# Armco Park fishing Middletown/lebanon



## dk00 (Nov 17, 2010)

Does anyone know what kind of fish that armco park has? The park is open to public now to fish i was just wondering what kind of fish they have in there and is there some good spots to fish it from the bank? Or do you need to rent a boat to get to spots?


----------



## LMRsmallmouth (Jan 10, 2006)

When it was still an AK STEEL park, this lake was one of the best "carp" destinations I fished. It was like the ponds at KI when I was a kid. One day with a buddy we boated over 20 between 5-25 lbs.

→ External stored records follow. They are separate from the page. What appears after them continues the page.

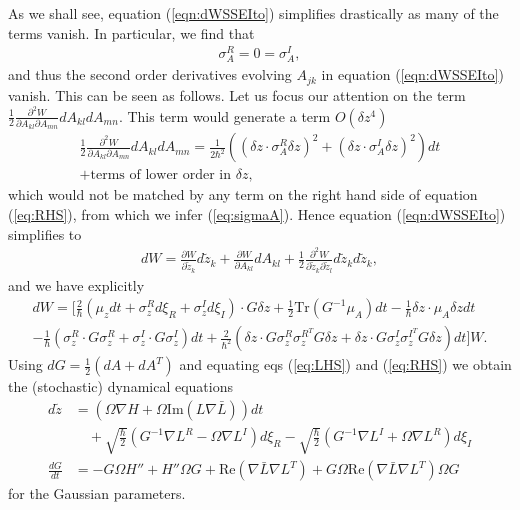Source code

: \documentclass[12pt]{iopart} %
\begin{document}
As we shall see, equation (\ref{eqn:dWSSEIto}) simplifies drastically as many of the terms vanish. In particular, we find that 
\begin{equation}
\label{eq:sigmaA}
	\begin{aligned}
	\sigma_A^R=0=\sigma_A^I,
	\end{aligned}
\end{equation}
and thus the second order derivatives evolving $A_{jk}$ in equation (\ref{eqn:dWSSEIto}) vanish. This can be seen as follows. Let us focus our attention on the term $\frac12\frac{\partial^2 W}{\partial A_{kl}\partial A_{mn}} dA_{kl}dA_{mn}$. This term would generate a term $O(\delta z^4)$
\begin{multline}
	\frac12\frac{\partial^2 W}{\partial A_{kl}\partial A_{mn}} dA_{kl}dA_{mn} =\frac{1}{2\hbar^2}((\delta z \cdot \sigma_A^R \delta z)^2+(\delta z \cdot \sigma_A^I \delta z)^2)dt \\+\text{terms of lower order in $\delta z$},
\end{multline}	
which would not be matched by any term on the right hand side of equation (\ref{eq:RHS}), from which we infer (\ref{eq:sigmaA}). Hence equation (\ref{eqn:dWSSEIto}) simplifies to 
\begin{equation} 
	\begin{aligned}
	dW=\frac{\partial W}{\partial \tilde{z}_k} d\tilde{z}_k+\frac{\partial W}{\partial A_{kl}} dA_{kl} +\frac12\frac{\partial^2 W}{\partial \tilde{z}_k \partial \tilde{z}_l} d\tilde{z}_kd\tilde{z}_k,
	\end{aligned}
\end{equation}
and we have explicitly
\begin{multline} \label{eq:LHS}
	dW = [\frac{2}{\hbar}(\mu_z dt +\sigma_z^R d\xi_R+\sigma_z^I d\xi_I) \cdot G \delta z +\frac{1}{2 } \text{Tr}( G^{-1} \mu_A)dt  -\frac{1}{\hbar} \delta z \cdot \mu_A \delta z dt \\
	-\frac{1}{\hbar}(\sigma_z^R \cdot G \sigma_z^R+\sigma_z^I \cdot G \sigma_z^I) dt+\frac{2}{\hbar^2}(\delta z \cdot G \sigma_z^R\sigma_z^{R^T}G \delta z+\delta z \cdot G \sigma_z^I\sigma_z^{I^T}G \delta z)dt ]W	.
\end{multline}
Using $dG=\frac12(dA+dA^T)$ and equating eqs (\ref{eq:LHS}) and (\ref{eq:RHS}) we obtain the (stochastic) dynamical equations
\begin{align} 
	\nonumber d\tilde z &= \left(\Omega \nabla H+\Omega \text{Im}(L \nabla \bar{L})\right)dt\\ 
	&\quad +\sqrt{\frac{\hbar}{2}}( G^{-1} \nabla L^R- \Omega \nabla L^I) d\xi_R-\sqrt{\frac{\hbar}{2}}( G^{-1}\nabla L^I+ \Omega \nabla L^R)d\xi_I\label{eq:SSEParamz}\\
	\frac{d G}{dt}&=-G\Omega H''+H''\Omega G+\text{Re}(\nabla \bar L \nabla L^T)+G \Omega \text{Re}(\nabla \bar{L} \nabla L^T) \Omega G \label{eq:SSEParamG}
\end{align}
for the Gaussian parameters.
 
\end{document}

I do not know how good the carp fishing is now but the lake also has LM, Catfish, Crappie (millions of dinks) and gills of a few breeds. I have personally seen Largemouths in the 5lb class, but believe large fish to be in there. Let us know how you do if you get out there. Aren't the "fishing passes" like $100 for a yr? something like that I heard somewhere.


----------



## dk00 (Nov 17, 2010)

i do not know how much it is to fish there anymore. I will have to check it out i will probably head there at some point this spring i will let everyone know


----------



## TimJC (Apr 6, 2004)

I don't know how up to date this is, but the fees are listed on the Warren County Parks site.


----------